Dietary cholesterol and cardiovascular disease: a systematic review and meta-analysis. Berger, S., Raman, G., Vishwanathan, R., Jacques, P.F., Johnson, E.J., 2015. Am J Clin Nutr ajcn100305. doi:10.3945/ajcn.114.100305.

  • Conclusion: Reviewed studies were heterogeneous and lacked the methodologic rigor to draw any conclusions regarding the effects of dietary cholesterol on CVD risk.  [Implication: suggestions that eggs might raise cardiovascular risk are unwarranted]
  • Sponsor: Supported by USDA agreement 1950-51000-073 and the American Egg Board, Egg Nutrition Center.

Milk intake is not associated with low risk of diabetes or overweight-obesity: a Mendelian randomization study in 97,811 Danish individuals.  Helle KM Bergholdt, Børge G Nordestgaard, and Christina Ellervik.  Am J Clin Nutr.  doi: 10.3945/ajcn. 114.105049

  • Conclusion: High milk intake is not associated with a low risk of type 2 diabetes or overweight-obesity, observationally or genetically via lactase persistence. The higher risk of type 2 diabetes in lactasepersistent individuals without milk intake likely is explained by collider stratification bias..
  • Funding source: HKMB’s PhD project was partly funded by the Research Unit at Naestved Hospital, the Danish Dairy Research Foundation

Dietary Approaches to Stop Hypertension diet retains effectiveness to reduce blood pressure when lean pork is substituted for chicken and fish as the predominant source of protein. R Drew Sayer, Amy J Wright, Ningning Chen, and Wayne W Campbell. Am J Clin Nutr 2015; 102:302-308 doi:10.3945/ajcn.115.111757

  • Conclusion: The results indicate that adults with elevated BP [blood pressure] may effectively incorporate lean pork into a DASH-style diet for BP reduction.
  • Sponsor: This paper is sponsored by the national pork board.
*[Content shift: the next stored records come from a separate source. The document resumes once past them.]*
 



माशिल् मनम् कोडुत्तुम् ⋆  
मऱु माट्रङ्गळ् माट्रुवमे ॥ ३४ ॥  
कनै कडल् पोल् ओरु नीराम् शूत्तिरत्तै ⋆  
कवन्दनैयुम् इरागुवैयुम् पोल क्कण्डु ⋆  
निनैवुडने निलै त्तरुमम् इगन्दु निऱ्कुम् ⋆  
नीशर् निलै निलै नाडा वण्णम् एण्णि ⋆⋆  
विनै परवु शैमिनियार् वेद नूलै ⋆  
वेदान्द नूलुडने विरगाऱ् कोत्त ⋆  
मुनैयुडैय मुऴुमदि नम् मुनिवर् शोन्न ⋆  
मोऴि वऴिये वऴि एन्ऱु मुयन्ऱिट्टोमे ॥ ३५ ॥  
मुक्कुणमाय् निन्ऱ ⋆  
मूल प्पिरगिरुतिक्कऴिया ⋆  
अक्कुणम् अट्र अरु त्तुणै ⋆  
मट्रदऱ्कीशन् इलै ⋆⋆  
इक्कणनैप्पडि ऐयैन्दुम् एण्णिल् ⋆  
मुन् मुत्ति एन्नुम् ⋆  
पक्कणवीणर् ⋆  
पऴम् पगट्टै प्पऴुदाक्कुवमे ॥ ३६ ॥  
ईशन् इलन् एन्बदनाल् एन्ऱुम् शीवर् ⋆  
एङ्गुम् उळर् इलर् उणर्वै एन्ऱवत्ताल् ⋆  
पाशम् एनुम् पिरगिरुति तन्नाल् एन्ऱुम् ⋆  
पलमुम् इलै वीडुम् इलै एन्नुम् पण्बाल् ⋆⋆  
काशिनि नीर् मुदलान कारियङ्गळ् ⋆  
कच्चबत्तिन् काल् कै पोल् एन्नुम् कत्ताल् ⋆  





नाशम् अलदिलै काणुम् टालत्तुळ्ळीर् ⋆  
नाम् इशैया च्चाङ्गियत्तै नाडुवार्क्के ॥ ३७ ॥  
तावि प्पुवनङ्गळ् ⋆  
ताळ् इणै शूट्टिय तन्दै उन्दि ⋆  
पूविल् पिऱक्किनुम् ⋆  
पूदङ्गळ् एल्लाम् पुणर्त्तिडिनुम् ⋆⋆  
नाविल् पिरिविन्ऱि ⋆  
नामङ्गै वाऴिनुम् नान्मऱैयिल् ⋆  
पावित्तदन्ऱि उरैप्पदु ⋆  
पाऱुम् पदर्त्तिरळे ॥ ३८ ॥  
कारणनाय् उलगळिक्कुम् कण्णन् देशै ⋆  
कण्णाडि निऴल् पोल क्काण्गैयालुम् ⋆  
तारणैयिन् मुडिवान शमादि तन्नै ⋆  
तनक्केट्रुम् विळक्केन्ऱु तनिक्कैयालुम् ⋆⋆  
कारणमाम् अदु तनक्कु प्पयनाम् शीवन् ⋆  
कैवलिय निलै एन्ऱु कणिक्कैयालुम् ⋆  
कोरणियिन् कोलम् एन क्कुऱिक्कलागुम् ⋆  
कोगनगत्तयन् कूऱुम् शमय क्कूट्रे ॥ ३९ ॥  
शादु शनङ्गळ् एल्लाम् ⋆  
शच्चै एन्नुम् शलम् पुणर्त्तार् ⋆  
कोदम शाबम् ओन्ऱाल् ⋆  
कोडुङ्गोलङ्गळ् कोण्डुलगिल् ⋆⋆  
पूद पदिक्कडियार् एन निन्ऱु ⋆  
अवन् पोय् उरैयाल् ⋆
Relationship between lifestyle behaviors and obesity in children ages 9-11: Results from a 12-country study. Katzmarzyk PT, Barreira TV, Broyles ST, Champagne CM, Chaput JP, Fogelholm M, Hu G, Johnson WD, Kuriyan R, Kurpad A, Lambert EV, Maher C, Maia J, Matsudo V, Olds T, Onywera V, Sarmiento OL, Standage M, Tremblay MS, Tudor-Locke C, Zhao P, Church TS; ISCOLE Research Group.

  • Conclusion: Behavioral risk factors are important correlates of obesity in children, particularly low MVPA [moderate to vigorous physical activity], short sleep duration, and high TV viewing.  [Implication: what they eat and drink doesn’t matter]
  • Sponsor: This research was supported by The Coca-Cola Company.

A systematic review of the cost and cost effectiveness of using standard oral nutritional supplements in community and care home settings. M. Elia, C. Normand, A. Laviano , K. Norman.  Clinical Nutrition 2015, online ahead of print. doi:10.1016/j.clnu.2015.05.010

  • Conclusions: Overall, the reviewed studies, mostly based on retrospective cost analyses, indicate that ONS [oral nutritional supplement] use in the community produce an overall cost advantage or near neutral balance, often in association with clinically relevant outcomes, suggesting cost effectiveness. There is a need for prospective studies designed to examine primary economic outcomes.
  • Authors’ disclosures: ME, CN and AL have received honoraria for giving independent talks at national/international conferences supported by industry. KN has received speakers’ fees as well as financial support for research projects by commercial companies.
  • Comment: most studies of supplement use find little evidence of benefit.  Taking honoraria from industry doesn’t sound like much of a problem unless these financial ties are with supplement companies.  The authors do not specify and the journal’s editors must not require such specification.  They should.